# {dallasbasketball.com} Wang Gone



## Shanghai_boy (Jul 12, 2002)

*{dallasbasketball.com}Wang Gone*

http://www.dallasbasketball.com/morestories.asp?id=2233&NAV=1...

[editted by Petey, please don't post in full, because it is copy righted material...]


----------



## Petey (Aug 23, 2002)

Thank you for sharing, I think it is too bad he is gone, I think he was a very good center on the raise.

-Petey


----------



## Shanghai_boy (Jul 12, 2002)

It isn't a bad news for Mavs.
Wang is less helpful for Mavs.Mavs is no room for Wang.
So.....Let Wang go.


----------



## THE'clip'SHOW (Sep 24, 2002)

> Originally posted by <b>Shanghai_boy</b>!
> It isn't a bad news for Mavs.
> Wang is less helpful for Mavs.Mavs is no room for Wang.
> So.....Let Wang go.


Hell ya let him go, right to our backup C position, its over now.... :rbanana: :wbanana: :bbanana:


----------



## Dragnsmke1 (Jul 29, 2002)

> Originally posted by <b>THE'clip'SHOW</b>!
> 
> 
> Hell ya let him go, right to our backup C position, its over now.... :rbanana: :wbanana: :bbanana:


obviously you havent seen him play that much....


----------



## THE'clip'SHOW (Sep 24, 2002)

> Originally posted by <b>Dragnsmke1</b>!
> 
> 
> obviously you havent seen him play that much....

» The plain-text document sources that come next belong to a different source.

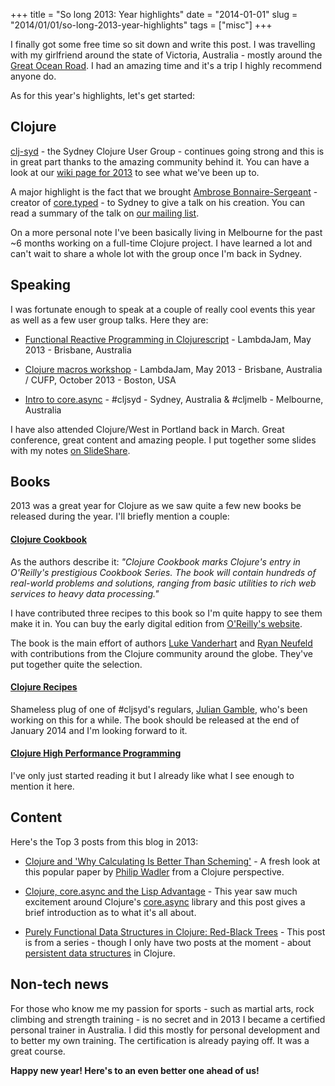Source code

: +++
title = "So long 2013: Year highlights"
date = "2014-01-01"
slug = "2014/01/01/so-long-2013-year-highlights"
tags = ["misc"]
+++

I finally got some free time so sit down and write this post. I was travelling with my girlfriend around the state of
Victoria, Australia - mostly around the [Great Ocean Road](http://www.visitvictoria.com/Regions/great-ocean-road). I had an amazing time and it's a trip
I highly recommend anyone do.

As for this year's highlights, let's get started:

## Clojure

[clj-syd](http://www.meetup.com/clj-syd/) - the Sydney Clojure User Group - continues going strong and this is in great part thanks to the amazing community behind it.
You can have a look at our [wiki page for 2013](https://github.com/clj-syd/clj-syd/wiki/2013) to see what we've been up to.

A major highlight is the fact that we brought [Ambrose Bonnaire-Sergeant](https://twitter.com/ambrosebs) - creator of [core.typed](https://github.com/clojure/core.typed) - to Sydney to give a talk on his creation. You can read a summary of the talk on [our mailing list](https://mail.google.com/mail/u/0/#search/to%3Aclj-syd%40googlegroups.com/1428350a8e888375).

On a more personal note I've been basically living in Melbourne for the past ~6 months working on a full-time Clojure project. I have learned a lot and can't wait to share a whole lot with the group once I'm back in Sydney.

## Speaking

I was fortunate enough to speak at a couple of really cool events this year as well as a few user group talks. Here they are:

- [Functional Reactive Programming in Clojurescript](http://www.slideshare.net/borgesleonardo/functional-reactive-programming-in-clojurescript) - LambdaJam, May 2013 - Brisbane, Australia

- [Clojure macros workshop](http://www.slideshare.net/borgesleonardo/clojure-macros-workshop-lambdajam-2013-cufp-2013) - LambdaJam, May 2013 - Brisbane, Australia / CUFP, October 2013 - Boston, USA

- [Intro to core.async](http://www.slideshare.net/borgesleonardo/intro-to-clojures-coreasync) - #cljsyd - Sydney, Australia & #cljmelb - Melbourne, Australia

I have also attended Clojure/West in Portland back in March. Great conference, great content and amazing people. I put together some slides with my notes [on SlideShare](http://www.slideshare.net/borgesleonardo/clojurewest-2013-in-30-mins).


## Books

2013 was a great year for Clojure as we saw quite a few new books be released during the year. I'll briefly mention a couple:

#### [Clojure Cookbook](http://shop.oreilly.com/product/0636920029786.do)

As the authors describe it: *"Clojure Cookbook marks Clojure's entry in O'Reilly's prestigious Cookbook Series. The book will contain hundreds of real-world problems and solutions, ranging from basic utilities to rich web services to heavy data processing."*

I have contributed three recipes to this book so I'm quite happy to see them make it in. You can buy the early digital edition from [O'Reilly's website](http://shop.oreilly.com/product/0636920029786.do).

The book is the main effort of authors [Luke Vanderhart](https://twitter.com/levanderhart) and [Ryan Neufeld](https://twitter.com/rkneufeld) with contributions from the Clojure community around the globe.
They've put together quite the selection.

#### [Clojure Recipes](http://clojurerecipes.net/)

Shameless plug of one of #cljsyd's regulars, [Julian Gamble](https://twitter.com/juliansgamble), who's been working on this for a while. The book should be released at the end of January 2014 and I'm looking forward to it.

#### [Clojure High Performance Programming](http://www.packtpub.com/clojure-high-performance-programming/book)

I've only just started reading it but I already like what I see enough to mention it here.


## Content

Here's the Top 3 posts from this blog in 2013:

- [Clojure and 'Why Calculating Is Better Than Scheming'](http://www.leonardoborges.com/writings/2013/03/25/clojure-and-why-calculating-is-better-than-scheming/) - A fresh look at this popular paper by [Philip Wadler](http://homepages.inf.ed.ac.uk/wadler/) from a Clojure perspective.

- [Clojure, core.async and the Lisp Advantage](http://www.leonardoborges.com/writings/2013/07/06/clojure-core-dot-async-lisp-advantage/) - This year saw much excitement around Clojure's [core.async](https://github.com/clojure/core.async) library and this post gives a brief introduction as to what it's all about.

- [Purely Functional Data Structures in Clojure: Red-Black Trees](http://www.leonardoborges.com/writings/2013/07/15/purely-functional-data-structures-in-clojure-red-black-trees/) - This post is from a series - though I only have two posts at the moment - about [persistent data structures](http://www.leonardoborges.com/writings/2013/07/15/purely-functional-data-structures-in-clojure-red-black-trees/) in Clojure.


## Non-tech news

For those who know me my passion for sports - such as martial arts, rock climbing and strength training - is no secret and in 2013 I became a certified personal trainer in Australia. I did this mostly for personal development and to better my own training. The certification is already paying off. It was a great course.


**Happy new year! Here's to an even better one ahead of us!**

I've seen him play and he's a decent backup who can shoot a spread the D. Thats all, I just think he's good enough not to let him go for free.


----------



## Dragnsmke1 (Jul 29, 2002)

> Originally posted by <b>THE'clip'SHOW</b>!
> 
> 
> I've seen him play and he's a decent backup who can shoot a spread the D. Thats all, I just think he's good enough not to let him go for free.


well take Kandi and give yall a 1st round draft pick!


----------



## Petey (Aug 23, 2002)

Did Wang get the full mid-level? If so it would be the base for a good trade of sorts...

-Petey


----------



## THE'clip'SHOW (Sep 24, 2002)

> Originally posted by <b>Dragnsmke1</b>!
> 
> 
> well take Kandi and give yall a 1st round draft pick!


HAHA No more pics pleeease.... Dallas will be just fine and the clips will be better. I have Dallas finishing with the best record in the west, the clips 4th in my pics. I really like the MAVS, and if they give up Wang I'll like em even more...I saw the game live last year at staples were PIKE lit it up for like 30 something, I think these are probably the two funnest teams to watch.


----------



## Petey (Aug 23, 2002)

What about the Nets, or the Kings... I think either would or should go before the Clippers as a enjoyable team to watch...

No offense bro, just an opinion.

-Petey


----------